Elle se tartina le visage de gel d'aloe vera – un remède miracle préconisé par Hélène – et partit s'affaler sur son lit. Elle se coucha sur le dos pour ne pas salir l'oreiller et ferma les yeux. Dans la cour, des adolescents riaient et parlaient bruyamment. Elle distinguait des gloussements féminins au milieu de la voix grave et fanfaronne des garçons. Bizarrement, leur tapage ne la dérangeait pas. Ils se taquinaient. Ils vivaient leur jeunesse. Elle ne pouvait pas leur en vouloir pour ça.

Elle toucha prudemment son visage. Sa peau semblait avoir bu tout le gel d'aloe vera. Elle se tourna sur le côté tout en glissant une main sous l'oreiller.

– Qu'est-ce que... ?

Elle poussa un juron en extirpant une enveloppe. Elle reconnut immédiatement l'encre bleue. C'était la lettre qu'elle avait archivée dans la fougère. Quand Arnaud comprendrait-il qu'elle ne pouvait plus supporter la vision de ces lettres ? À chaque fois cela lui faisait comme un coup de marteau sur le cœur.
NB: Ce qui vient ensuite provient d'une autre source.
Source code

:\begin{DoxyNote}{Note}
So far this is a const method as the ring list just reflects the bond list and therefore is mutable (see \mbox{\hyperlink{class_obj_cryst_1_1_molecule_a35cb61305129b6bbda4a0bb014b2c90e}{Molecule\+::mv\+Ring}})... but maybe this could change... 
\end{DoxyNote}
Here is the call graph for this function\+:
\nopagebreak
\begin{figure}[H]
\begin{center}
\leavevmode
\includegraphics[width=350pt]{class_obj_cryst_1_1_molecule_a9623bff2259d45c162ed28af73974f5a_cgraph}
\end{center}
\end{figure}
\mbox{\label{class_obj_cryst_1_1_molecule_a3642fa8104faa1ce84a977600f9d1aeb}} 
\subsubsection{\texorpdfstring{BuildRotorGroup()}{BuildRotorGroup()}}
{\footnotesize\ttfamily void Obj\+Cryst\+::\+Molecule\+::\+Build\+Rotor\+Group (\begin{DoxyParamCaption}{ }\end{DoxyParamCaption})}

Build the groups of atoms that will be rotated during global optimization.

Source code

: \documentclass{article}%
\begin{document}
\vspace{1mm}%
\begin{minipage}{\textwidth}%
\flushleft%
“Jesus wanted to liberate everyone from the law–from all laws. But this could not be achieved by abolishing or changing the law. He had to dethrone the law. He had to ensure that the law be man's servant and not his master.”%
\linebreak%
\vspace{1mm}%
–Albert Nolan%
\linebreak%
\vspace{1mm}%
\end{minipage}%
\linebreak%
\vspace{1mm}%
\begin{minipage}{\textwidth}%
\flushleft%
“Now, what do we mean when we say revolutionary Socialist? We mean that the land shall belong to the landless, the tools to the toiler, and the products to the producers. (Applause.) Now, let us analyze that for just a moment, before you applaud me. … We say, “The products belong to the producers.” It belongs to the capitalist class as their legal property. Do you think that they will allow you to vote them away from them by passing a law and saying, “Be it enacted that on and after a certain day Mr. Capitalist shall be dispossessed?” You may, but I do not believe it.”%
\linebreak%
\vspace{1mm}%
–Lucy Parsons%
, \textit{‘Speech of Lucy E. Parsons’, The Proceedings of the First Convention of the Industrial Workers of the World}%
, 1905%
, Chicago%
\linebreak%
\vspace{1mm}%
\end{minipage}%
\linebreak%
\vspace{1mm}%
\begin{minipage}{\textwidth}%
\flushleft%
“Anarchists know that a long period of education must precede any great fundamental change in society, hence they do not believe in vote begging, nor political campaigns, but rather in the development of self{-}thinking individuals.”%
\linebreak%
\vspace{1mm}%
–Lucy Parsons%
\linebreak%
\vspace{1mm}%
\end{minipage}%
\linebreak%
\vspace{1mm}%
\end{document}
Elle remarqua que l'enveloppe était déchirée. Arnaud avait donc pris connaissance de son contenu. Elle inspira profondément. S'il l'avait lue et avait malgré tout jugé bon de la placer sous son oreiller, c'est que cela devait être important. Une lueur sournoise d'espoir lui chatouilla le cœur. Se pouvait-il qu'un éditeur ait accepté son roman ?

Les bonnes nouvelles n'arrivent jamais par la poste, lui rappela la petite voix de la raison. Mais la lueur d'optimisme ne s'éteignit pas pour autant.

Dehors un cri aigu retentit, puis s'ensuivit des protestations féminines, entrecoupées de rires masculins. Une bataille d'eau venait de commencer.

Elle déplia la lettre, tiraillée entre un avant-goût de défaite et un invincible espoir. Elle fut étonnée de voir apparaître la même encre bleue que sur l'enveloppe. La lettre avait été rédigée à la main. La lueur d'espoir commençait à crépiter, prête à se transformer en feu de joie. Si un éditeur avait pris la peine de lui écrire de sa propre plume, c'était plutôt bon signe, non ?

Chère Délia,

Elle marqua une pause avec un étrange pressentiment. Cet en-tête était trop familier. Toutes les lettres qu'elle avait reçues auparavant commençaient par « Chère Mademoiselle Lafleur ». Il y avait quelque chose qui clochait.

Tu as aujourd'hui l'âge que j'avais lorsque je vous ai quittés, toi et ta mère. Tu dois sans doute me détester, mais acceptes-tu de lire cette lettre jusqu'au bout ? Je te dois des excuses pour toutes ces années de silence, mais à l'époque il ne me semblait pas y avoir d'autre solution.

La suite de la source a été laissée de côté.